Para pelatih yang pernah membesut Inter dan juga suporter Inter jatuh cinta pada gaya main Cordoba yang ulet, tak kenal lelah dan rela berjibaku demi mengamankan lini belakang. Dirinya bahkan tidak merasa keder andai diberi tugas mengawal penyerang lawan yang punya postur lebih tinggi darinya.
Tatkala Blanc memutuskan hengkang, Inter mengambil langkah cepat dengan merekrut Marco Materazzi dari Perugia. Ciamiknya, kolaborasi Cordoba dan Materazzi justru menjadi andalan. Bahkan Fabio Cannavaro, bek kenamaan Italia yang dibeli Inter dari Parma dengan biaya 23 juta euro, gagal menggeser posisi Cordoba.
Di pertengahan 2000-an, Inter yang kembali punya allenatore baru dalam wujud Roberto Mancini, masih tetap mengandalkan duo Cordoba dan Materazzi di jantung pertahanan. Kombinasi sepasang pemain dengan tinggi badan bak bumi dan langit tersebut senantiasa menjadi pilihan inti.
Bareng Mancini, Inter pada akhirnya sukses meraup sejumlah titel prestisius dan menyudahi paceklik titel yang berlangsung sejak 1997/1998. Masing-masing berupa tiga Scudetto, dua Piala Italia, dan sebiji trofi Piala Super Italia.
Peruntungan Cordoba sedikit berubah setelah pelatih asal Portugal, Jose Mourinho, datang sebagai juru taktik anyar. Duetnya bersama Materazzi sering dipecah dan Cordoba lebih sering dimainkan bersama dengan Nicolas Burdisso atau Walter Samuel.
Bahkan di musim 2009/2010, Cordoba lebih sering menghuni bangku cadangan karena Mourinho lebih memercayai Samuel dan bek asal Brasil yang baru saja ditebus dari Bayern München, Lucio. Pada musim keduanya bersama Inter kala itu, Mourinho juga berhasil mempersembahkan treble winners (Scudetto, Piala Italia dan Liga Champions) bagi La Beneamata. Sebuah pencapaian hebat yang membuat Interisti bersuka ria.

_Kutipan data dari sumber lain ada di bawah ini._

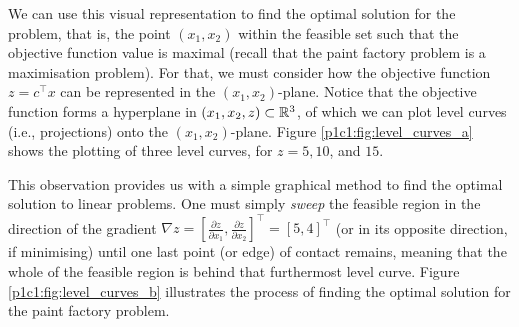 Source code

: We can use this visual representation to find the optimal solution for the problem, that is, the point $(x_1,x_2)$ within the feasible set such that the objective function value is maximal (recall that the paint factory problem is a maximisation problem). For that, we must consider how the objective function $z = c^\top x$ can be represented in the $(x_1, x_2)$-plane. Notice that the objective function forms a hyperplane in $(x_1, x_2, z) \subset \mathbb{R}^3$, of which we can plot level curves (i.e., projections) onto the $(x_1, x_2)$-plane. Figure \ref{p1c1:fig:level_curves_a} shows the plotting of three level curves, for $z= 5, 10$, and $15$. 

This observation provides us with a simple graphical method to find the optimal solution to linear problems. One must simply \emph{sweep} the feasible region in the direction of the gradient $\nabla z=[\frac{\partial z}{\partial x_1},\frac{\partial z}{\partial x_2}]^\top=[5,4]^\top$ (or in its opposite direction, if minimising) until one last point (or edge) of contact remains, meaning that the whole of the feasible region is behind that furthermost level curve. Figure \ref{p1c1:fig:level_curves_b} illustrates the process of finding the optimal solution for the paint factory problem.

Dengan usia yang semakin menua, menit bermain dari sosok yang fasih bermain sebagai fullback ataupun bek sentral ini memang terus berkurang. Status pemain utama pun tak lagi bisa disandangnya. Meski begitu, dirinya sama sekali tidak menunjukkan hasrat untuk pergi dari Appiano Gentile, markas latihan Inter. Cordoba tetap menunjukkan dedikasi, kesetiaan dan loyalitas tinggi bagi klub yang mengajaknya berpetualang di Eropa ini.

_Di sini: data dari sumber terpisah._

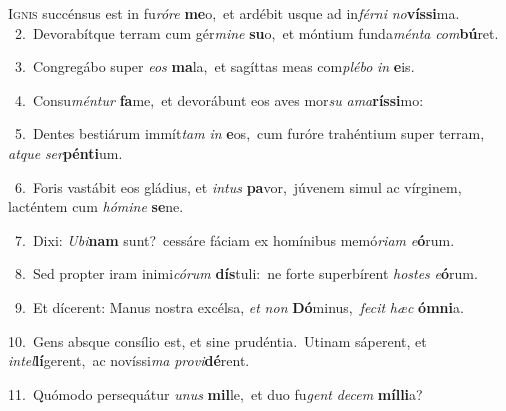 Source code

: \lettrine{\initial\textcolor{\initialcolor}{I}}{gnis} succénsus est in fu\-\textit{ró}\-\textit{re} \textbf{me}\-o,~\star et ardébit usque ad in\-\textit{fér}\-\textit{ni} \textit{no}\-\textbf{vís}\textbf{si}ma.\\
{\numbfont\textcolor{\numbcolor}{~2.}}~Devorabítque terram cum gér\-\textit{mi}\-\textit{ne} \textbf{su}\-o,~\star et móntium funda\-\textit{mén}\-\textit{ta} \textit{com}\-\textbf{bú}ret.\par
{\numbfont\textcolor{\numbcolor}{~3.}}~Congregábo super \textit{e}\-\textit{os} \textbf{ma}\-la,~\star et sagíttas meas com\-\textit{plé}\-\textit{bo} \textit{in} \textbf{e}\-is.\par
{\numbfont\textcolor{\numbcolor}{~4.}}~Consu\-\textit{mén}\-\textit{tur} \textbf{fa}\-me,~\star et devorábunt eos aves mor\textit{su} \textit{a}\-\textit{ma}\textbf{rís}\textbf{si}mo:\par
{\numbfont\textcolor{\numbcolor}{~5.}}~Dentes bestiárum immít\textit{tam} \textit{in} \textbf{e}\-os,~\star cum furóre trahéntium super terram, \textit{at}\-\textit{que} \textit{ser}\-\textbf{pén}\textbf{ti}um.\par
{\numbfont\textcolor{\numbcolor}{~6.}}~Foris vastábit eos gládius, et \textit{in}\-\textit{tus} \textbf{pa}\-vor,~\star júvenem simul ac vírginem, lacténtem cum \textit{hó}\-\textit{mi}\textit{ne} \textbf{se}\-ne.\par
{\numbfont\textcolor{\numbcolor}{~7.}}~Dixi: \textit{U}\-\textit{bi}\textbf{nam} sunt?~\star cessáre fáciam ex homínibus memó\-\textit{ri}\-\textit{am} \textit{e}\-\textbf{ó}rum.\par
{\numbfont\textcolor{\numbcolor}{~8.}}~Sed propter iram inimi\-\textit{có}\-\textit{rum} \textbf{dís}\-tuli:~\star ne forte superbírent \textit{hos}\-\textit{tes} \textit{e}\-\textbf{ó}rum.\par
{\numbfont\textcolor{\numbcolor}{~9.}}~Et dícerent: Manus nostra excélsa, \textit{et} \textit{non} \textbf{Dó}\-minus,~\star \textit{fe}\-\textit{cit} \textit{hæc} \textbf{óm}\-\textbf{ni}a.\par
{\numbfont\textcolor{\numbcolor}{10.}}~Gens absque consílio est, et sine prudéntia.~\dagger Utinam sáperent, et \textit{in}\-\textit{tel}\textbf{lí}gerent,~\star ac novíssi\textit{ma} \textit{pro}\-\textit{vi}\textbf{dé}rent.\par
{\numbfont\textcolor{\numbcolor}{11.}}~Quómodo persequátur \textit{u}\-\textit{nus} \textbf{mil}\-le,~\star et duo fu\textit{gent} \textit{de}\-\textit{cem} \textbf{míl}\-\textbf{li}a?\par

Sampai akhirnya di musim 2011/2012, bertepatan dengan kontraknya yang habis bersama Inter, Cordoba memutuskan untuk pensiun dari dunia yang membesarkan namanya. Saya pun masih ingat sebuah prosesi perpisahan sederhana yang dilakukan para penggawa Inter untuk melepas kepergian Cordoba.

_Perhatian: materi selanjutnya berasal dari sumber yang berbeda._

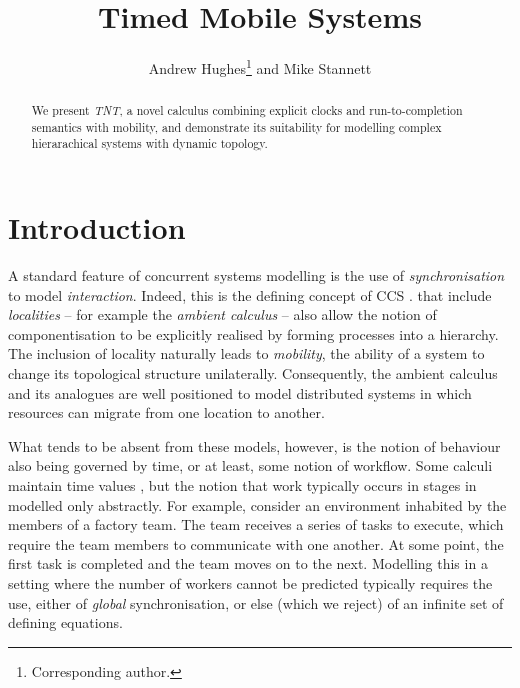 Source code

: \documentclass[orivec]{llncs}
\title{Timed Mobile Systems}
\author{Andrew Hughes\thanks{Corresponding author.} and Mike Stannett}
\institute{Department of Computer Science, University of Sheffield, \\
Regent Court, 211 Portobello Street, Sheffield S1 4DP, UK. \\
	   \email{a.hughes@dcs.shef.ac.uk}
}
\begin{document}
\maketitle

\begin{abstract}

We present \emph{TNT}, a novel calculus combining explicit clocks and
run-to-completion semantics with mobility, and demonstrate its
suitability for modelling complex hierarachical systems with dynamic
topology.

\end{abstract}

\section{Introduction}
\label{introduction}

A standard feature of concurrent systems modelling is the use of
\emph{synchronisation} to model \emph{interaction}. Indeed, this is the
defining concept of CCS \cite{milner:ccs}.  that include
\emph{localities} -- for example the \emph{ambient calculus} \cite{amb}
-- also allow the notion of componentisation to be explicitly realised
by forming processes into a hierarchy. The inclusion of locality
naturally leads to \emph{mobility}, the ability of a system to change
its topological structure unilaterally. Consequently, the ambient
calculus and its analogues are well positioned to model distributed
systems in which resources can migrate from one location to another.

What tends to be absent from these models, however, is the notion of
behaviour also being governed by time, or at least, some notion of
workflow. Some calculi maintain  time values
\cite{tccs,beaten:timing,brics:lee}, but the notion that work typically
occurs in stages in modelled only abstractly. For example, consider an
environment inhabited by the members of a factory team. The team
receives a series of tasks to execute, which require the team members to
communicate with one another. At some point, the first task is completed
and the team moves on to the next. Modelling this in a setting where the
number of workers cannot be predicted typically requires the use, either
of \emph{global} synchronisation, or else (which we reject) of an
infinite set of defining equations.
\end{document}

Kala itu, seusai laga Derby Della Madonnina melawan AC Milan yang dimenangi Inter dengan skor 4-2, seluruh pemain La Beneamata mengenakan jersey dengan nama Cordoba. Mereka lantas menggendong dan melempar-lemparkan bek yang mencetak gol kemenangan tim nasional Kolombia di final Copa America 2001 ini ke udara.
Tifosi yang masih memadati Giuseppe Meazza pun berurai air mata sembari bertepuk tangan. Mereka sadar jika malam itu harus melepas salah satu legenda hidup Inter. Selama berkostum biru-hitam, Cordoba telah bermain di 454 pertandingan resmi. Dirinya juga sukses menyumbangkan 13 titel juara bagi La Beneamata.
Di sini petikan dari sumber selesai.